Renovating a Victorian Home - Nevin and Sharla's Tin Ceiling Installation
June 22, 2015
Home Location: Defuniak Springs, Florida
Products Installed: Pattern #7 - Stainless Steel Gloss, Crown Molding
HOME STYLE: Victorian
HOME LOCATION: Defuniak Springs, Florida
What inspired this project?
"A combination of our taste in traditional architecture and interior design and also combing through Pinterest looking at various pictures of rooms with tin ceiling designs."
Have you ever worked with tin before?
"Never. Installed the tin roof on our porch and portico but never tin ceiling products."
Why did you select the pattern and colors you chose?
"We looked through the various panel patterns on the American Tin Ceilings website and finally settled on Pattern #7. We were in Tampa and I decided to make the trip over to the American Tin Ceiling warehouse to take a look at your products firsthand and see what would best fit our space.
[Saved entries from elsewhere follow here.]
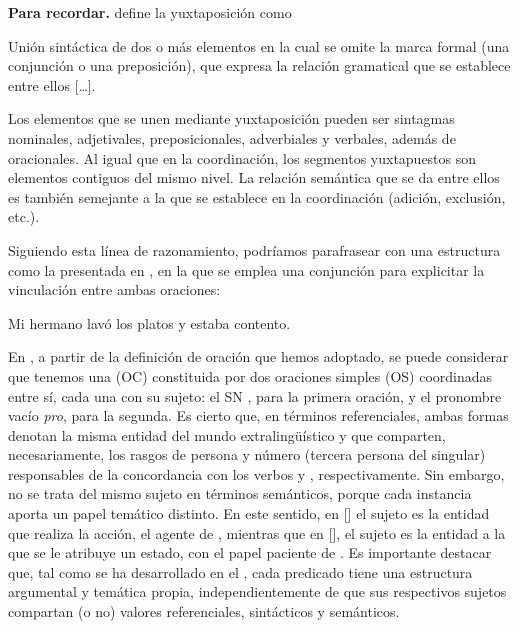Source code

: \begin{destacado}
\textbf{Para recordar.} \textcite[334]{bosque2019} define la yuxtaposición como

\begin{cita}
Unión sintáctica de dos o más elementos en la cual se omite la marca formal (una
conjunción o una preposición), que expresa la relación gramatical que se
establece entre ellos [\ldots].
\end{cita}

Los elementos que se unen mediante yuxtaposición pueden ser sintagmas nominales,
adjetivales, preposicionales, adverbiales y verbales, además de oracionales. Al
igual que en la coordinación, los segmentos yuxtapuestos son elementos contiguos
del mismo nivel. La relación semántica que se da entre ellos es también semejante
a la que se establece en la coordinación (adición, exclusión, etc.).
\end{destacado}

Siguiendo esta línea de razonamiento, podríamos parafrasear
 con una estructura como la presentada en
, en la que se emplea una conjunción para explicitar la
vinculación entre ambas oraciones:

\begin{exe}
  \ex\label{ex:12-hermano4} Mi hermano lavó los platos y estaba contento.
\end{exe}

En , a partir de la definición de oración que hemos
adoptado, se puede considerar que tenemos una  (OC)
constituida por dos oraciones simples (OS) coordinadas entre sí, cada una con su
sujeto: el SN , para la primera oración, y el pronombre vacío
\textit{pro}, para la segunda. Es cierto que, en términos referenciales, ambas
formas denotan la misma entidad del mundo extralingüístico y que comparten,
necesariamente, los rasgos de persona y número (tercera persona del singular)
responsables de la concordancia con los verbos  y ,
respectivamente. Sin embargo, no se trata del mismo sujeto en términos
semánticos, porque cada instancia aporta un papel temático distinto. En este
sentido, en [] el sujeto es la entidad que
realiza la acción, el agente de , mientras que en [], el sujeto es la entidad a la que se le atribuye un estado, con
el papel paciente de . Es importante destacar que, tal como
se ha desarrollado en el , cada predicado tiene una estructura
argumental y temática propia, independientemente de que sus respectivos sujetos
compartan (o no) valores referenciales, sintácticos y semánticos.

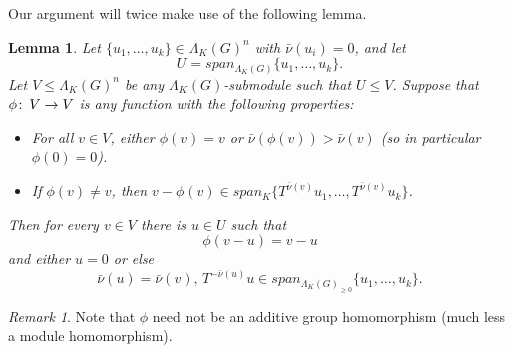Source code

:\documentclass{amsart}
\theoremstyle{plain}
\newtheorem{lemma}[theorem]{Lemma}
\theoremstyle{definition}
\theoremstyle{remark}
\newtheorem{remark}[theorem]{Remark}
\def\co{\colon\thinspace}
\def\barnu{\bar{\nu}}
\begin{document}
Our argument will twice make use of the following lemma.


\begin{lemma}\label{fixedpt}  Let $\{u_1,\ldots,u_k\}\in \Lambda_K(G)^n$ with $\barnu(u_i)=0$, and let \[ U=span_{\Lambda_K(G)}\{u_1,\ldots,u_k\}.\] Let $V\leq \Lambda_K(G)^n$ be any $\Lambda_K(G)$-submodule such that $U\leq V$.  Suppose that $\phi\co V\to V$ is any function with the following properties: \begin{itemize} \item[(i)] For all $v\in V$, either $\phi(v)=v$ or $\barnu(\phi(v))>\barnu(v)$ (so in particular $\phi(0)=0$).
\item[(ii)] If $\phi(v)\neq v$, then $v-\phi(v)\in span_K\{T^{\barnu(v)}u_1,\ldots,T^{\barnu(v)}u_k\}$.
\end{itemize}
Then for every $v\in V$ there is $u\in U$ such that \[ \phi(v-u)=v-u\] and either $u=0$ or else \[ \barnu(u)=\barnu(v),\, T^{-\barnu(u)}u\in span_{\Lambda_K(G)_{\geq 0}}\{u_1,\ldots,u_k\}.  \] 
\end{lemma}
\begin{remark} Note that $\phi$ need  not be an additive group homomorphism (much less a module homomorphism).\end{remark}
\end{document}
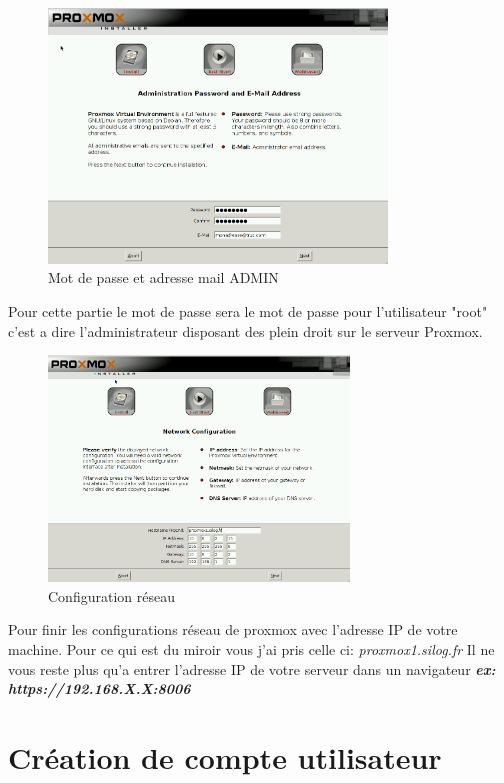 \documentclass[12pt,a4paper]{article}
\begin{document}
\begin{figure}[!ht]
\center
\includegraphics[width=9cm]{Images/5.PNG}  
\caption{Mot de passe et adresse mail ADMIN}
\end{figure}

\begin{center}
Pour cette partie le mot de passe sera le mot de passe pour l'utilisateur "root" c'est a dire l'administrateur disposant des plein droit sur le serveur Proxmox. 
\end{center}

\begin{figure}[!ht]
\center
\includegraphics[width=8cm]{Images/6.PNG}  
\caption{Configuration réseau}
\end{figure}

\begin{center}
Pour finir les configurations réseau de proxmox avec l'adresse IP de votre machine. Pour ce qui est du miroir vous j'ai pris celle ci: 
\textit{proxmox1.silog.fr} Il ne vous reste plus qu'a entrer l'adresse IP de votre serveur dans un navigateur 
\textbf{\textit{ex: https://192.168.X.X:8006}}
\end{center}

\newpage
\section{Création de compte utilisateur}
\end{document}
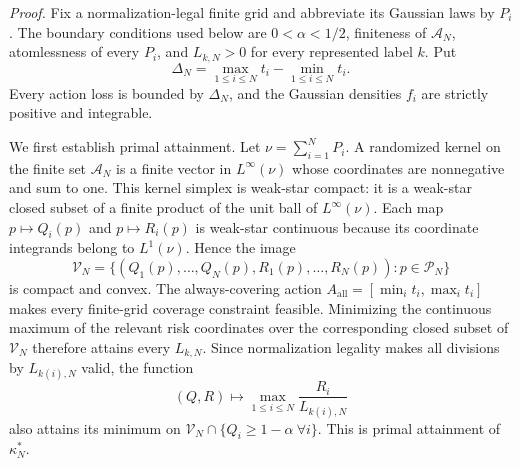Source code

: \textit{Proof.}
Fix a normalization-legal finite grid and abbreviate its Gaussian laws by \(P_i\).  The boundary conditions used below are \(0<\alpha<1/2\), finiteness of \(\mathcal A_N\), atomlessness of every \(P_i\), and \(L_{k,N}>0\) for every represented label \(k\).  Put
\[
 \Delta_N=\max_{1\leq i\leq N}t_i-
          \min_{1\leq i\leq N}t_i.
\]
Every action loss is bounded by \(\Delta_N\), and the Gaussian densities \(f_i\) are strictly positive and integrable.

We first establish primal attainment.  Let \(\nu=\sum_{i=1}^NP_i\).  A randomized kernel on the finite set \(\mathcal A_N\) is a finite vector in \(L^\infty(\nu)\) whose coordinates are nonnegative and sum to one.  This kernel simplex is weak-star compact: it is a weak-star closed subset of a finite product of the unit ball of \(L^\infty(\nu)\).  Each map \(p\mapsto Q_i(p)\) and \(p\mapsto R_i(p)\) is weak-star continuous because its coordinate integrands belong to \(L^1(\nu)\).  Hence the image
\[
 \mathcal V_N=\{(Q_1(p),\ldots,Q_N(p),R_1(p),\ldots,R_N(p)):p\in\mathcal P_N\}
\]
is compact and convex.  The always-covering action
\(A_{\mathrm{all}}=[\min_i t_i,\max_i t_i]\) makes every finite-grid coverage constraint feasible.  Minimizing the continuous maximum of the relevant risk coordinates over the corresponding closed subset of \(\mathcal V_N\) therefore attains every \(L_{k,N}\).  Since normalization legality makes all divisions by \(L_{k(i),N}\) valid, the function
\[
 (Q,R)\longmapsto\max_{1\leq i\leq N}
 \frac{R_i}{L_{k(i),N}}
\]
also attains its minimum on \(\mathcal V_N\cap\{Q_i\geq1-\alpha\ \forall i\}\).  This is primal attainment of \(\kappa_N^*\).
The employees at American Tin Ceiling were extremely helpful and friendly and actually took the time to lay out several different patterns on the warehouse floor to give me a feel for how it would look in our dining room. I almost decided to go with a wallpaper style pattern (Pattern #2) since our dining room ceiling isn’t a large area but in the end my wife, Sharla, pushed for Pattern #7 (our original choice) which ended up being perfect for the room."
What were your aesthetic and functional goals in using tin?
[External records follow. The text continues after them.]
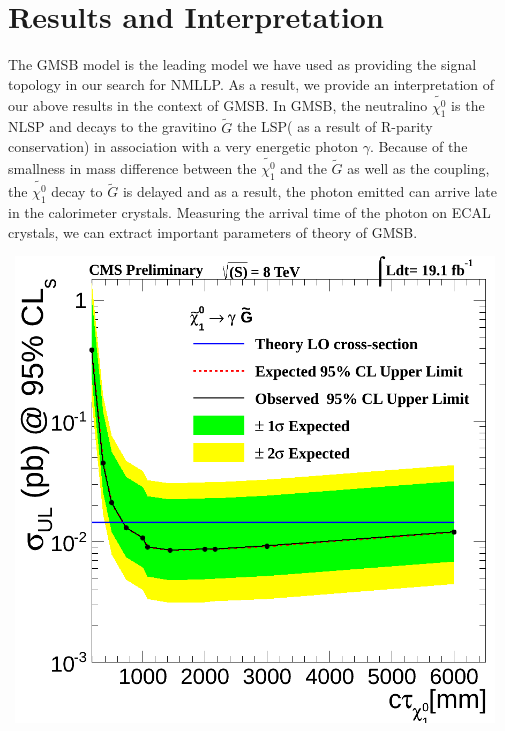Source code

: \chapter{Results and Interpretation}
\label{Result_interpretation_chapter}
The GMSB model is the leading model we have used as providing the signal topology in our search for NMLLP. As a result, we provide an interpretation of our above results in the context of GMSB.
In GMSB, the neutralino $\tilde{\chi^{0}_{1}}$ is the NLSP and decays to the
gravitino $\tilde{G}$ the LSP( as a result of R-parity conservation) in association with a very energetic photon $\gamma$. Because of the smallness in mass difference between the  $\tilde{\chi^{0}_{1}}$ and the $\tilde{G}$ as well as the coupling, the $\tilde{\chi^{0}_{1}}$ decay to $\tilde{G}$ is delayed and as a result, the photon emitted can arrive late in the calorimeter crystals.  Measuring the arrival time of the photon on ECAL crystals, we can extract important parameters of  theory of GMSB.

\begin{center}
\centering
\mbox{
\includegraphics[width=5in]{THESISPLOTS/Neutralino_L180TeV_2JetsUplimit_Private_GMSB_Samples.png}}
\label{fig:SPS8_Ulimit}
\end{center}
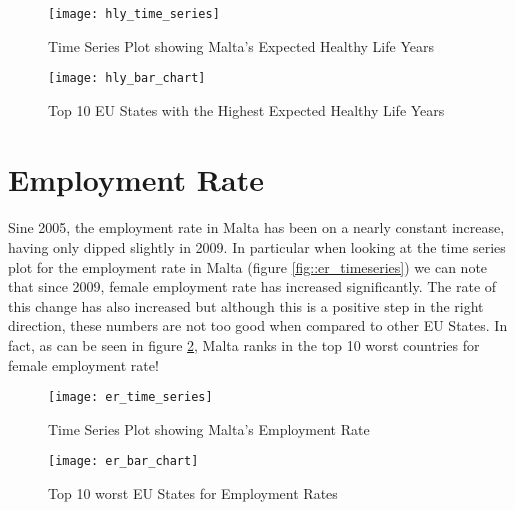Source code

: \begin{figure}[!t]
	\begin{minipage}[b]{0.45\linewidth}
		\centering
		\texttt{[image: hly\_time\_series]}
		\caption[Healthy Life Years in Malta]{Time Series Plot showing Malta's Expected Healthy Life Years}
		\label{fig::hly_timeseries}
	\end{minipage}	
	\hspace{0.5cm}
	\begin{minipage}[b]{0.45\linewidth}
		\centering
		\texttt{[image: hly\_bar\_chart]}
		\caption[Top Healthy Life Years in the EU]{Top 10 EU States with the Highest Expected Healthy Life Years}
		\label{fig::hly_bar}
	\end{minipage}	
\end{figure}  

\section{Employment Rate}
\paragraph{ }Sine 2005, the employment rate in Malta has been on a nearly constant increase, having only dipped slightly in 2009. In particular when looking at the time series plot for the employment rate in Malta (figure \ref{fig::er_timeseries}) we can note that since 2009, female employment rate has increased significantly. The rate of this change has also increased but although this is a positive step in the right direction, these numbers are not too good when compared to other EU States. In fact, as can be seen in figure \ref{fig::er_bar}, Malta ranks in the top 10 worst countries for female employment rate!

 \begin{figure}[!b]
 	\begin{minipage}[b]{0.45\linewidth}
 		\centering
 		\texttt{[image: er\_time\_series]}
 		\caption[Employment Rate in Malta]{Time Series Plot showing Malta's Employment Rate}
 		\label{fig::er_timeseries}
 	\end{minipage}	
 	\hspace{0.5cm}
 	\begin{minipage}[b]{0.45\linewidth}
 		\centering
 		\texttt{[image: er\_bar\_chart]}
 		\caption[Worst Employment Rate Values in the EU]{Top 10 worst EU States for Employment Rates}
 		\label{fig::er_bar}
 	\end{minipage}	
 \end{figure}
"We’ve always loved the way old Victorian tin ceilings look and since we’re renovating a 100 plus year old Victorian house in the historic district of Defuniak Springs, Florida we thought that it was the perfect fit. I like the old salvaged tin ceiling panels from Victorian homes but when you look at price it’s actually way cheaper to purchase new panels plus it’s hard to find larger matching quantities of the old stuff."
Tell us about the installation.
"The installation of the ceiling panels was pretty easy. After leveling the ceiling with 2x4s we installed ½” sheets of plywood so we could use the Nail-Up installation method. We marked the ceiling off with chalk lines to make sure the pattern would be symmetric. We used stainless steel 18 gauge nails and went panel by panel until we were done. The harder part was the crown installation. Installing the crown for the pieces that didn’t need cutting was easy as all you had to do was follow the chalk line and nail the top (ceiling side) of the tin crown to the ceiling. Inside corners were more of a challenge since no corner in our house is perfect so I typically had to manually modify the profile of each piece to make the perfect fit. If your walls level and corners close to 90 degrees the crown installation will go much smoother but with a 100 plus year old house that’s rarely the case."
Were we needed or able to provide any assistance or installation advice?
" I took a look at the online material for installation and one of the employees made suggestions on the panel layout using the planner which was helpful."